J’utilise la vue de la Terre depuis l’espace. Les astronautes ont tous rapporté que leur perception a changé, certainement parce que cela active trois mécanismes.
Tout d’abord, ils ont perçu la fragilité de la Terre. Or, face au fragile, notre nature intrinsèque est de “prendre soin”, et Levinas en fait le fondement de l’éthique.
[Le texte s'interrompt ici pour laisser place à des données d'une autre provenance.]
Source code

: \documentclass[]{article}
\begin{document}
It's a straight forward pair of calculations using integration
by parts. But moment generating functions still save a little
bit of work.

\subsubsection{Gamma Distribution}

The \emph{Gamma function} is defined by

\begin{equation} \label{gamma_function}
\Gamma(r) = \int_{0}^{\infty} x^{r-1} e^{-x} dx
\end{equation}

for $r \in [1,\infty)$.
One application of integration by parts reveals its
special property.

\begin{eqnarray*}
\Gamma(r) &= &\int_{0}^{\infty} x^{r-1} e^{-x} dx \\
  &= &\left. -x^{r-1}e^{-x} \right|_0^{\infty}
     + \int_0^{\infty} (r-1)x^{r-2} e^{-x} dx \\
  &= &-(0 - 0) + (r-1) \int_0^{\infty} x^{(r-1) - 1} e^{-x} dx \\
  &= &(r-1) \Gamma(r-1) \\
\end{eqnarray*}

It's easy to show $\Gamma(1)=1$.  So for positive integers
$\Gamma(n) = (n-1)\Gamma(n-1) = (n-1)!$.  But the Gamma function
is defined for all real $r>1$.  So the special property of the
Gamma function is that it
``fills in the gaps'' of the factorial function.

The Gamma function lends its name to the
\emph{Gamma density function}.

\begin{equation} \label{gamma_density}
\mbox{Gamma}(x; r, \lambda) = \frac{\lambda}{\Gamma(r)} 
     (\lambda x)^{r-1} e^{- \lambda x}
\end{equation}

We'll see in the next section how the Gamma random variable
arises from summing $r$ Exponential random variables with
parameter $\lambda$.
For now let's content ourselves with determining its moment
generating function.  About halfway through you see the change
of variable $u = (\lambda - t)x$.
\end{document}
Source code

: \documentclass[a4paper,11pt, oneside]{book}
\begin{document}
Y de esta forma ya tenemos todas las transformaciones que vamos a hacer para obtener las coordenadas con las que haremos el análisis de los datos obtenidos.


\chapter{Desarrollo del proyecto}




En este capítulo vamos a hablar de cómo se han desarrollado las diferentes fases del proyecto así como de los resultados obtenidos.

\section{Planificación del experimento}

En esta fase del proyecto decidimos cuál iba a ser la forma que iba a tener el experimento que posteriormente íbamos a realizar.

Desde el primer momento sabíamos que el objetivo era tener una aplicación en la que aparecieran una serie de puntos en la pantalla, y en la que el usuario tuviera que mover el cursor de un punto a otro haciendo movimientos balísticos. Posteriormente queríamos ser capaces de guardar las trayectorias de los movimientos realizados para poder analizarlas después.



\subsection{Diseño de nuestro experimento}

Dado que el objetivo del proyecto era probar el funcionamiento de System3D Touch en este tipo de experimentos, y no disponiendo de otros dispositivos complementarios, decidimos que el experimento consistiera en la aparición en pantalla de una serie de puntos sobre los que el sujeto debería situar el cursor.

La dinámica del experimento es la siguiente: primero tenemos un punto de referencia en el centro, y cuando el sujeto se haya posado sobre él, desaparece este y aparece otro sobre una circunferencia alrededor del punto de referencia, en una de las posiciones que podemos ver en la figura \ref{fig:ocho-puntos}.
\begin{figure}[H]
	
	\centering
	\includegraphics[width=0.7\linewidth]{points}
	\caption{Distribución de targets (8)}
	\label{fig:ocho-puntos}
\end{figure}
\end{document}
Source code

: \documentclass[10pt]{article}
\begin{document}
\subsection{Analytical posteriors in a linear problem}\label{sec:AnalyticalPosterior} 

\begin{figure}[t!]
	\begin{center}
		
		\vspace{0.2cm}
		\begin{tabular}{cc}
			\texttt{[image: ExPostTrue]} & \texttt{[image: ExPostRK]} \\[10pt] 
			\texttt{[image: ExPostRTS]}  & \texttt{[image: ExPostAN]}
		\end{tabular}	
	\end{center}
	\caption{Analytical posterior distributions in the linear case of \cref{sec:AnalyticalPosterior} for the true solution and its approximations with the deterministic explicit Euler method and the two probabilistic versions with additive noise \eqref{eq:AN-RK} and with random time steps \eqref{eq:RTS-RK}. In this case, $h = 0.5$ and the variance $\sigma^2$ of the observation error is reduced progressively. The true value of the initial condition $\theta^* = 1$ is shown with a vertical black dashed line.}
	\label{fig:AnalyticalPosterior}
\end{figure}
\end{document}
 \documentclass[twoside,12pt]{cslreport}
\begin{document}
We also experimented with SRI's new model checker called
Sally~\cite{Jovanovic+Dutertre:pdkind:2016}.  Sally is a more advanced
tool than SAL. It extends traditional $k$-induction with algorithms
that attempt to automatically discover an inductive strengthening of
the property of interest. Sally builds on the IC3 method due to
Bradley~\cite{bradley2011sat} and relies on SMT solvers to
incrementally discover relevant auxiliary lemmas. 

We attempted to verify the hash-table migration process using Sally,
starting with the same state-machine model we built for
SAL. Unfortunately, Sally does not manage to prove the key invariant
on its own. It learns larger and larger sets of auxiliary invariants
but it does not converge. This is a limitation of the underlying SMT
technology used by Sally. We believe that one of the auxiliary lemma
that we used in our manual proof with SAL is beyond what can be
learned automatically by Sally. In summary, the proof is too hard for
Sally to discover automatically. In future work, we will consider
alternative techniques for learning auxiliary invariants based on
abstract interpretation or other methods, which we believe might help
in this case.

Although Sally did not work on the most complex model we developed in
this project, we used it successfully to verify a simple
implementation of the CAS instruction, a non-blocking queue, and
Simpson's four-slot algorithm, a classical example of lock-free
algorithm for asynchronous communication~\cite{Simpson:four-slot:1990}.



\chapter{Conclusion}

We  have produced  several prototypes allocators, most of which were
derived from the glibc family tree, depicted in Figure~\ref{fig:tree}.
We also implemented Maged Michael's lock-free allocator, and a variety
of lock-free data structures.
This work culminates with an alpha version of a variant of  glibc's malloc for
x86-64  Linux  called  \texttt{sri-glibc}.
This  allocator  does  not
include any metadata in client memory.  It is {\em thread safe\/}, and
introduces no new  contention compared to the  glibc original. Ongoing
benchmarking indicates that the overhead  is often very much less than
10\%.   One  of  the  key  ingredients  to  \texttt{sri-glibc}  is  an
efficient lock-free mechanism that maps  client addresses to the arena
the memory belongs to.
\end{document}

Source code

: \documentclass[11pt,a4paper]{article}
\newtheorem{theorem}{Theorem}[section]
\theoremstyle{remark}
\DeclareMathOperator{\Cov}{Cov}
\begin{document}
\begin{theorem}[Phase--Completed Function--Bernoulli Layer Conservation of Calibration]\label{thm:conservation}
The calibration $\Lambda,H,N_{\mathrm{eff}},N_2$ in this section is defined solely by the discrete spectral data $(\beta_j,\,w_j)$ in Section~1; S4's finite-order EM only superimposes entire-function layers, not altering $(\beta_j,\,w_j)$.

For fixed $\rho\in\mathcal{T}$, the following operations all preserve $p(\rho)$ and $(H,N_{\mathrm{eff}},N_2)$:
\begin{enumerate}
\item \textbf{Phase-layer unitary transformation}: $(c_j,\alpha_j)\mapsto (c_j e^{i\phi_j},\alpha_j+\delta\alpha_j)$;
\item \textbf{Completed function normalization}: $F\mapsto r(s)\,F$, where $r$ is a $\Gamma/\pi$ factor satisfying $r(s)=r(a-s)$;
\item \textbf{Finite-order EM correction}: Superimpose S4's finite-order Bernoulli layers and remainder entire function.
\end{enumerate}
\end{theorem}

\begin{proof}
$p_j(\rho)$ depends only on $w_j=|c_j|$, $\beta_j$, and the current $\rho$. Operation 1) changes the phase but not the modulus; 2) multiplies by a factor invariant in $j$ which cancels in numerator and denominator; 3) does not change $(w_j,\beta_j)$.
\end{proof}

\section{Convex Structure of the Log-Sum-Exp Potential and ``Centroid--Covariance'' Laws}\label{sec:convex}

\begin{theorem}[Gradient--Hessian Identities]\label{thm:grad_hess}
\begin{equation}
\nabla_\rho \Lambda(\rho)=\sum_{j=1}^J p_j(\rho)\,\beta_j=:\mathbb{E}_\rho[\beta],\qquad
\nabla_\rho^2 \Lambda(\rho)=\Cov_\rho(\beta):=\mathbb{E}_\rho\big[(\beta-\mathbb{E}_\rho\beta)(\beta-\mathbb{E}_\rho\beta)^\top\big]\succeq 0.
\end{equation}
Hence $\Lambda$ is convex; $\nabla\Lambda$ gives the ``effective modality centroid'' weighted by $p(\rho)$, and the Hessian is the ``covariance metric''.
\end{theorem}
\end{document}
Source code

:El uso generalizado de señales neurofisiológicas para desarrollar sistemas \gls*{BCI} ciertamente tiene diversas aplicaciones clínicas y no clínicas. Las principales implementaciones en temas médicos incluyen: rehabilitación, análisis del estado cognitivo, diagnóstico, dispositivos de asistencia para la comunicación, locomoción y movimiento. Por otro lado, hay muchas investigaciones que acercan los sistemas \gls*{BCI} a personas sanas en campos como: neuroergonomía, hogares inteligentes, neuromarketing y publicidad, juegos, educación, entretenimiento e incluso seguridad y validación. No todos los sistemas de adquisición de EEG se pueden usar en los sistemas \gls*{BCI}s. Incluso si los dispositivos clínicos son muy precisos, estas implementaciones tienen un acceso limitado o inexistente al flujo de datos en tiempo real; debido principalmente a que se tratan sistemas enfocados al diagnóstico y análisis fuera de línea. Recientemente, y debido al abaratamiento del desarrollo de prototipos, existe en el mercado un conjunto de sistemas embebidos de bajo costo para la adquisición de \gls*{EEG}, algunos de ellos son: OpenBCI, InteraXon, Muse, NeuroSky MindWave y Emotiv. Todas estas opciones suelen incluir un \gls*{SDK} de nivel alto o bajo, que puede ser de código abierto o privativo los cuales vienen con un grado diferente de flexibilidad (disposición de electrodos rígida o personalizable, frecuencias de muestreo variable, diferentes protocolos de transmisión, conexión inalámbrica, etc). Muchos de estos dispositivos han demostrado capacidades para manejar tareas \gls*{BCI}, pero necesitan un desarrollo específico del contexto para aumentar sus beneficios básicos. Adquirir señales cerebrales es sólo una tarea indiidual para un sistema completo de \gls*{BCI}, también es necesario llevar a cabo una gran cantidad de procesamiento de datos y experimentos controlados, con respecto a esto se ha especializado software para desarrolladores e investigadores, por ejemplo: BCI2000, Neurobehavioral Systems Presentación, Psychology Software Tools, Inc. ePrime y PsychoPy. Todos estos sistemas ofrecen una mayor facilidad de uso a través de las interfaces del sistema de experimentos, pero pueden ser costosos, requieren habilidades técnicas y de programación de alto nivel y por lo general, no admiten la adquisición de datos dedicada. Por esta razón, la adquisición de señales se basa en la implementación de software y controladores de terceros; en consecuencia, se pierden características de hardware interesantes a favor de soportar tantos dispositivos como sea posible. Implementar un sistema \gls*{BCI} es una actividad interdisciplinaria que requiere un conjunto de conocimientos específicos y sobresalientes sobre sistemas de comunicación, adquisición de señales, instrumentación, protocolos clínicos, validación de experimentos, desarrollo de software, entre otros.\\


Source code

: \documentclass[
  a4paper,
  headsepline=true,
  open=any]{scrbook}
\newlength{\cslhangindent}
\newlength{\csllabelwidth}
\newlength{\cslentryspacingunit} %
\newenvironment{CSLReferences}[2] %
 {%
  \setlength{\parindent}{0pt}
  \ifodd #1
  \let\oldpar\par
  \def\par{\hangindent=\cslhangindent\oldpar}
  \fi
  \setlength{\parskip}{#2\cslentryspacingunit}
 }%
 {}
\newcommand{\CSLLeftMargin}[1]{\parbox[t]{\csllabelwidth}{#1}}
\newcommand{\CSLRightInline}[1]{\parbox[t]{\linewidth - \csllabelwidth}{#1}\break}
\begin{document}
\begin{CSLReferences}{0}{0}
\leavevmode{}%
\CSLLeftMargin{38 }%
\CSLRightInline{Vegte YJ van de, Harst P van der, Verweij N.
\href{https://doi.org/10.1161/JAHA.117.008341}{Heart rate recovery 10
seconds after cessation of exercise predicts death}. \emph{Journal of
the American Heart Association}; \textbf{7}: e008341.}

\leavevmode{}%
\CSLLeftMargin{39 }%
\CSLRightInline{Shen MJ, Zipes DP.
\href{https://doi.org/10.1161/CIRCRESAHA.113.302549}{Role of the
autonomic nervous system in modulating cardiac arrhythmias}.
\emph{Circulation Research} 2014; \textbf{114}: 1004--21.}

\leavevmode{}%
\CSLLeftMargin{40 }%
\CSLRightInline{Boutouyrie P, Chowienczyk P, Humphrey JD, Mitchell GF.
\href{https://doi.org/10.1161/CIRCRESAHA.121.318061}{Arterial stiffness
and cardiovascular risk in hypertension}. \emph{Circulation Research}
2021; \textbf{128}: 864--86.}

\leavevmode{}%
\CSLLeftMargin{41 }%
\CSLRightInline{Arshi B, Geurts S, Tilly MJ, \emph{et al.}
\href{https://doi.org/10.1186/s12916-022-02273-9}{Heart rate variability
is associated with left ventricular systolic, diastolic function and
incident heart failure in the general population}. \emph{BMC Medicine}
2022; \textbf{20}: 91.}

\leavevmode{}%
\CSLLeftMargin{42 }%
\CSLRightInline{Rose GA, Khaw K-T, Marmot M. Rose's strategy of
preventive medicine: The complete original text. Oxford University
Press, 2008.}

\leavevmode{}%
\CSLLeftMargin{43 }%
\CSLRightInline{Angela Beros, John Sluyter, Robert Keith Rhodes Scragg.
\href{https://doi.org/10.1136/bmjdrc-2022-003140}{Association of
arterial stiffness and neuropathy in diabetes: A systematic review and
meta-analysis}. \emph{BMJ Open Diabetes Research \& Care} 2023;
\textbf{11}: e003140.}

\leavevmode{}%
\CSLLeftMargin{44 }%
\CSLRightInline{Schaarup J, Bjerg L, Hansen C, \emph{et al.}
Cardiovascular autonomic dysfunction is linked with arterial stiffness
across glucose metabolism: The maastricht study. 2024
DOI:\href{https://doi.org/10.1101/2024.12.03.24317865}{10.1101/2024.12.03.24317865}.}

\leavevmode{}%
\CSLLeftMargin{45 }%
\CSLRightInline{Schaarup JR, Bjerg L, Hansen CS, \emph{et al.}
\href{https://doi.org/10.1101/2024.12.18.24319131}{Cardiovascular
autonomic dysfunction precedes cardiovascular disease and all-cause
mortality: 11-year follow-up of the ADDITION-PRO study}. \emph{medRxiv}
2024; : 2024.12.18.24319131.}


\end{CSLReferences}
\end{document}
Ensuite, ils ont trouvé la Terre belle, ce qui active le concept de beauté désintéressée, formulé par Kant, et “prépare à la morale”. Enfin, cette vue nous rappelle l’unicité du vivant dans l’espace, et nous renvoie à Spinoza et que “nous sommes nature”. En observant la Terre, belle, fragile et vivante, au milieu de l’immensité froide et glaciale de l’espace, cela nous remet à notre place : nous ne sommes pas au-dessus de la nature, mais en faisons partie.
Il ne s’agit pas d’envoyer 8 milliards de personnes dans l’espace, mais de nous ancrer de nouveau dans la nature. On pourrait par exemple enseigner à l’école comment certaines plantes émettent des gaz pour prévenir des attaques de prédateurs, ou encore les codes sociaux des animaux.
Quelle solution entrevoyez-vous pour créer une coopération autour de la question du climat ?
Il faut recréer des valeurs communes. Les religions ont créé des mécanismes de coordination à grande échelle, mais leur mise en compétition ne permettait pas d’atteindre l’universel. Le capitalisme a atteint l’universel, mais au prix d’un individualisme qui efface la morale.
Le climat pourrait être cette valeur universelle de responsabilité. Ce serait une nouvelle fonction: réinventer les mécaniques de sociabilisation avec la nature, et par effet induit entre les êtres humains.
Dans un monde en voie de fractionnement, le climat n’est alors pas seulement un immense défi, c’est aussi une formidable opportunité.
Frédéric Samama est un expert mondial de la finance durable. Docteur en économie et diplômé en philosophie, il enseigne à l’Université Columbia et à Sciences Po. Il est notamment le co-auteur de l’ouvrage Sovereign Wealth Funds and Long-Term Investing avec Patrick Bolton et le prix Nobel Joseph Stiglitz et vient de publier The Enigma of Climate Inaction (Routledge), la version anglaise enrichie d’Archéologie de l’inaction (Hermann, 2024).